The rest of the paper is organized as follows. We first define penny auctions more formally, and outline some QuiBids-specific implementation details. We then describe the attributes of two QuiBids datasets we have collected. Using these datasets, we estimate QuiBids revenues, costs, and profits, first ignoring and then considering Buy-Now effects and voucher bid auctions. Finally, we present results on the makeup of inexperienced versus experienced bidders in QuiBids auctions and how each group contributes toward auctioneer revenues.

2 QuiBids’ Penny Auction Rules

We first define our model of a standard penny auction. Let \(p\) be the current highest bid, let \(w\) be the identity of the current highest bidder, and let \(t\) be the amount of time remaining before the auction ends. Initially, \(p{ \, := \, }\underline{p}\), \(w{ \, := \, }\emptyset \), and \(t{ \, := \, }\overline{t}\). When the auction starts, the time \(t\) begins decreasing. While \(t> 0\), any bidder \(b\) may place a bid. To do so, \(b\) must pay the auctioneer an immediate bid fee \(\phi \). After \(b\) places its bid, the new highest bid is \(p{ \, := \, }p+ \delta \) (for some \(\delta > 0\)), the highest bidder is \(w{ \, := \, }b\), and the remaining time is reset to \(t{ \, := \, }\max (t, \underline{t})\), which ensures other bidders have at least time \(\underline{t}\) to place an additional bid. When the auction ends (i.e., when \(t= 0)\), the current highest bidder \(w\) wins the item and pays the current highest bid \(p\) (in addition to any bid fees it paid along the way). Note that even the losing bidders pay bid fees.

QuiBids is a penny auction web site that hosts multiple simultaneous and sequential penny auctions.
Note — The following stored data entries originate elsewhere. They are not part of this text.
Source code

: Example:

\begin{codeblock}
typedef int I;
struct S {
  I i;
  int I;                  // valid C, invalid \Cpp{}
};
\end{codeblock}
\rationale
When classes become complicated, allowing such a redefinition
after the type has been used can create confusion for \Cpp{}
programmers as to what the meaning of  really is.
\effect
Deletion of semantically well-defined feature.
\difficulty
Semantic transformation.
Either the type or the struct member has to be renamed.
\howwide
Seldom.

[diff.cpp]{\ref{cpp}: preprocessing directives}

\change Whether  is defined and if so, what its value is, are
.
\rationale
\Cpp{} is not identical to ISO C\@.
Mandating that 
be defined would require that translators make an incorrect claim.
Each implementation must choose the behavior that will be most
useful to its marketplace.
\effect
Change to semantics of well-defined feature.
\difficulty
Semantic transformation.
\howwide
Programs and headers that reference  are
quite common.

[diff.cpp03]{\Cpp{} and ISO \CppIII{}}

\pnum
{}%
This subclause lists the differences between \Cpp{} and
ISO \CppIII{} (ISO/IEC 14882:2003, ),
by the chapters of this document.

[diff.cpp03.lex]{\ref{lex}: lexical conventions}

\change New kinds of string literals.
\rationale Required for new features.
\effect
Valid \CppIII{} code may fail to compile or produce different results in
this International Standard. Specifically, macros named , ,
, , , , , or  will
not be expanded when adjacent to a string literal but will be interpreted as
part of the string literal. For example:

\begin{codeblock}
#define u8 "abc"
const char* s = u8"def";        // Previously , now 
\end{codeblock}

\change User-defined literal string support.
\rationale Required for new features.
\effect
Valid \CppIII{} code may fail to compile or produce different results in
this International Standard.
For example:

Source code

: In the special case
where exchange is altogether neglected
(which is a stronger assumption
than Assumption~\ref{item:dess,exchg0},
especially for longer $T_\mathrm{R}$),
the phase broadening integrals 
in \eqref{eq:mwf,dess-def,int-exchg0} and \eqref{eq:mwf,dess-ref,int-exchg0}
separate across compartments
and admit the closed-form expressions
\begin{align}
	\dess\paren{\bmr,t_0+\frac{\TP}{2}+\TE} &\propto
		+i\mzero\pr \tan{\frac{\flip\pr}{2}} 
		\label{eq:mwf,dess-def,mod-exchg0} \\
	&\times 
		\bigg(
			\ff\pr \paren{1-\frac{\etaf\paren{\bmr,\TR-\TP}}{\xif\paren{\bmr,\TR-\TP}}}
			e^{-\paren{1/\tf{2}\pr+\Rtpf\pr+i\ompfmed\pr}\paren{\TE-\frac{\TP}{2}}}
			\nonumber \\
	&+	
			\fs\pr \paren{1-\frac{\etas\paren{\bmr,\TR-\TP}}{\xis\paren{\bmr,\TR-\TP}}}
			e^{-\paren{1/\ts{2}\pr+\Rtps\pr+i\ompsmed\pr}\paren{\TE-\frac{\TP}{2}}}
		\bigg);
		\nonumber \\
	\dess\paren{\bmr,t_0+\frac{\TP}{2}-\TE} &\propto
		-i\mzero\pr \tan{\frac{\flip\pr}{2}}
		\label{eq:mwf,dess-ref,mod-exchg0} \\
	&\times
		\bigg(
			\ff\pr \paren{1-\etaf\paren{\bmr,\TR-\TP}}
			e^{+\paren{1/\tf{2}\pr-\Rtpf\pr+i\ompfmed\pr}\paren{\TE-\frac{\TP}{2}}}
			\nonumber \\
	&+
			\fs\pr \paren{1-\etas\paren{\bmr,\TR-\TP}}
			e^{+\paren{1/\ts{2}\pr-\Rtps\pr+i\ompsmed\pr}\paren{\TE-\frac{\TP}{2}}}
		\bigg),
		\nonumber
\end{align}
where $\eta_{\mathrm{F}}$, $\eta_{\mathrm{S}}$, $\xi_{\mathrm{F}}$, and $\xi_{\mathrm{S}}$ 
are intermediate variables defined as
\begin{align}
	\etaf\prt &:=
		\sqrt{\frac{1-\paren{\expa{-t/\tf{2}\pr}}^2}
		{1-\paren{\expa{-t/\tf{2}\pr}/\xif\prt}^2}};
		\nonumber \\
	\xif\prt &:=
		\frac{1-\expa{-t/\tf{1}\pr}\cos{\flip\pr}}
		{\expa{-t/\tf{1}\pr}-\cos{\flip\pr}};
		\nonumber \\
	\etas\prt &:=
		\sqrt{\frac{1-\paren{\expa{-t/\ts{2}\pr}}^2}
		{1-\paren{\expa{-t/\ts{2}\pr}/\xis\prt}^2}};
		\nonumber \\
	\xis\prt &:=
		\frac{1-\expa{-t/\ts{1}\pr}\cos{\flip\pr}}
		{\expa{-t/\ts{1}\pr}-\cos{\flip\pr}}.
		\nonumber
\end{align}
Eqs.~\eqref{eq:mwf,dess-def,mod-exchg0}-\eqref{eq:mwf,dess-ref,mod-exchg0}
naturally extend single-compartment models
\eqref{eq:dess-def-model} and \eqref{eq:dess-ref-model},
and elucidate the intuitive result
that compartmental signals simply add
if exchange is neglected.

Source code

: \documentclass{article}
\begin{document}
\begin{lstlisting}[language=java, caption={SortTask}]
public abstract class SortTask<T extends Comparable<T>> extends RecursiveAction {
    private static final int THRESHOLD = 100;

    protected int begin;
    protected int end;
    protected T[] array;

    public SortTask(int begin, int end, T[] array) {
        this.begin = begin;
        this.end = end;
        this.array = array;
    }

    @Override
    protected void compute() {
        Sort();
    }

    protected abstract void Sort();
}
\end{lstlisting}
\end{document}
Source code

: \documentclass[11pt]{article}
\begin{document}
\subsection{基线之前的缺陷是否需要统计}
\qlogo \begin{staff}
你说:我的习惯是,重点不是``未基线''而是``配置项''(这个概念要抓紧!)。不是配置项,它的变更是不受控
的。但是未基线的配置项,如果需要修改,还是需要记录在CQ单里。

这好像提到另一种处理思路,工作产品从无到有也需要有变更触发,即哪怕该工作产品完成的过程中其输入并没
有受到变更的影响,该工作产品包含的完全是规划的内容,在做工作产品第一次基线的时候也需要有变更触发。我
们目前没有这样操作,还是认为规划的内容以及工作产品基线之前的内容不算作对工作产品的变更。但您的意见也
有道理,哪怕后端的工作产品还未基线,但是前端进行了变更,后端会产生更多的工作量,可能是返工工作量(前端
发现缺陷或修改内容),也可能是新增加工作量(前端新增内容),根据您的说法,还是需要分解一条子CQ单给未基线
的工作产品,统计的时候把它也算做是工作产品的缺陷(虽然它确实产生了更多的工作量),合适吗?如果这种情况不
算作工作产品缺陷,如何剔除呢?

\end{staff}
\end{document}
For each of its auctions, QuiBids follows with the above model with \(\underline{p}=\$0\), \(\phi = \$0.60\), \(\delta = \$0.01\), and \(\underline{t}\) in the range {20, 15, 10} seconds and decreases as the time elapsed increases. The starting clock time \(\overline{t}\) varies depending on the auction, but is on the order of hours. Additionally, QuiBids adds some variants to the standard penny auction, such as Buy-Now, voucher bids, and BidOMatic, and also imposes some winner restrictions. Each of these aspects is discussed below.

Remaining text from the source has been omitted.